PATRÍCIA – Mais cultura. Embora o entretenimento seja algo com o propósito de nos distrair e dar prazer, podemos não seguir a onda da superficialidade e futilidade que se instalou, e procurar juntar ao divertimento que o entretenimento é, formas de nos cultivarmos. Acho que o entretenimento também tem poder para nos fazer evoluir e consciencializar.

 

Se pudessem mudar uma coisa na televisão portuguesa, o que seria?

LUÍS – Talvez algo que se prendesse com os conteúdos. Fazer conteúdos que consigam apaixonar as pessoas, que as façam sonhar, porque só assim conseguimos fazer com que uma pessoa gaste o seu tempo, que cada vez é mais precioso, em frente a um ecrã quando nós queremos. Apostar na realidade com qualidade!

PATRÍCIA – Mudaria a falta de criatividade e capacidade de surpreender. A televisão, por vezes, torna-se previsível. Às vezes não há diferenciação nos conteúdos e programação em alguns canais… Isto acontece em tudo, até os telejornais são cada vez mais semelhantes e seguem o mesmo protótipo há anos.
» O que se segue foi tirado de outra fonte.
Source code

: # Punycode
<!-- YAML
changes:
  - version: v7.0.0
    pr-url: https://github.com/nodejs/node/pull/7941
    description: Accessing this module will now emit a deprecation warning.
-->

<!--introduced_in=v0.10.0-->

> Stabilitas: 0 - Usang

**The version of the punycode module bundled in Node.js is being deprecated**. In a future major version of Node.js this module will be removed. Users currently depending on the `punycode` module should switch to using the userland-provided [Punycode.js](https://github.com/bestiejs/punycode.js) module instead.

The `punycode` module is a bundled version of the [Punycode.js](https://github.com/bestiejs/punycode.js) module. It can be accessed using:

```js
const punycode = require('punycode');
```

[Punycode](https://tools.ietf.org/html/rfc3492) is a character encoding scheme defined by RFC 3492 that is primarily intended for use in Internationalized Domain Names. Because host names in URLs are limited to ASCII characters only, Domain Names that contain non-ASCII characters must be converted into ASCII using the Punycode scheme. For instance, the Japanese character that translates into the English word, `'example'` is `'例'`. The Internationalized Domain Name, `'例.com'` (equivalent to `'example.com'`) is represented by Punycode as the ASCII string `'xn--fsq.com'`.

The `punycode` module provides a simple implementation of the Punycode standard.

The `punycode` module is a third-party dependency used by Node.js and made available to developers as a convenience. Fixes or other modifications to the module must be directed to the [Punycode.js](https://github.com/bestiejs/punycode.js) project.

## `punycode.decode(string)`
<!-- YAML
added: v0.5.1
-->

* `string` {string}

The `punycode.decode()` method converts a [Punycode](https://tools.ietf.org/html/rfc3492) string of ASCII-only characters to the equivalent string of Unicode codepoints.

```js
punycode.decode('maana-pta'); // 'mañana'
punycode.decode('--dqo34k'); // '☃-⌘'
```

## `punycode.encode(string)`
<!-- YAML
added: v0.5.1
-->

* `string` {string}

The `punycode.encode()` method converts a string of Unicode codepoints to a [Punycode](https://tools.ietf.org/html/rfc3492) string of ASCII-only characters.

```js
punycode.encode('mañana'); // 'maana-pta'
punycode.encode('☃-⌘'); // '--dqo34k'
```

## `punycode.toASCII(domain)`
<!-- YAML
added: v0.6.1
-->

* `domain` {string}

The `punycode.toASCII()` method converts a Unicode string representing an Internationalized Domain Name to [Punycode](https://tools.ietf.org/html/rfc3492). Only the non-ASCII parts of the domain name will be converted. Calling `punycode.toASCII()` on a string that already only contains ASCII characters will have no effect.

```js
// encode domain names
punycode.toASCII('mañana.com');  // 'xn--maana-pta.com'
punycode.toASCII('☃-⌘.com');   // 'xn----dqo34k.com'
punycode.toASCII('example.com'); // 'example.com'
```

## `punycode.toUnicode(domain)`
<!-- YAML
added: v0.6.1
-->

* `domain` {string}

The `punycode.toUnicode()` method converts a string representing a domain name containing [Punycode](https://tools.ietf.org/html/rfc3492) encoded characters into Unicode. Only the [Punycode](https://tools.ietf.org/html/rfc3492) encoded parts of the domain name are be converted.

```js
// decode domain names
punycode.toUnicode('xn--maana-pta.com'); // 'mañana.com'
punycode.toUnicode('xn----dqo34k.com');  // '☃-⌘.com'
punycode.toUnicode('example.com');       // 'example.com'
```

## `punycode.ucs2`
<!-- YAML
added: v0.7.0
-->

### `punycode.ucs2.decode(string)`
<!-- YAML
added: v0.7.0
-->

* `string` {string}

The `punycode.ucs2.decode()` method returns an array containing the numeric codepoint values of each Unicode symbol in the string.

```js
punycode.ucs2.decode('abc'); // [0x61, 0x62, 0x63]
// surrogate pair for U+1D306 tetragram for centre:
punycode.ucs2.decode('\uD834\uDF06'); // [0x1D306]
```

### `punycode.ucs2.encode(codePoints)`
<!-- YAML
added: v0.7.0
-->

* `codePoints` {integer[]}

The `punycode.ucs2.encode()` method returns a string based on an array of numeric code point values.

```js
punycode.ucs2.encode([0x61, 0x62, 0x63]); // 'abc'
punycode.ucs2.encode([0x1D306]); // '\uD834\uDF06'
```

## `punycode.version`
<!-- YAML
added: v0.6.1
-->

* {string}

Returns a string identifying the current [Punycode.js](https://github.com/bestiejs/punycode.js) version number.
E continuamos na mesma monocultura social: as mulheres consomem telenovelas e os homens futebol e no entretanto há os programas da tarde que não são estimulantes para a população mais jovem. Mas o problema nem são as novelas, nem é o futebol; é a fraca produção e realização de conteúdos, a quantidade que impingem e o número de vezes que caem no ridículo.  A televisão parece por vezes deixar de lado a importância dos conteúdos que transmite, perdendo valores em prol das vendas do consumo de massas.

 

Qual é a característica que está a marcar o vosso desempenho como VJ da MTV?

LUÍS – Acho que o que tem marcado o meu desempenho como VJ prende-se com a evolução, porque desde Julho até agora já fiz muitas coisas diferentes que me fizeram evoluir. E com essa evolução vem uma maior alegria e tranquilidade naquilo que se está a fazer, porque existe mais confiança em mim mesmo! E isso é tão bom!

PATRÍCIA – Eu nunca tive uma boa capacidade para me autoavaliar, mas diria que talvez seja a minha espontaneidade e criatividade que está a marcar o meu desempenho até agora!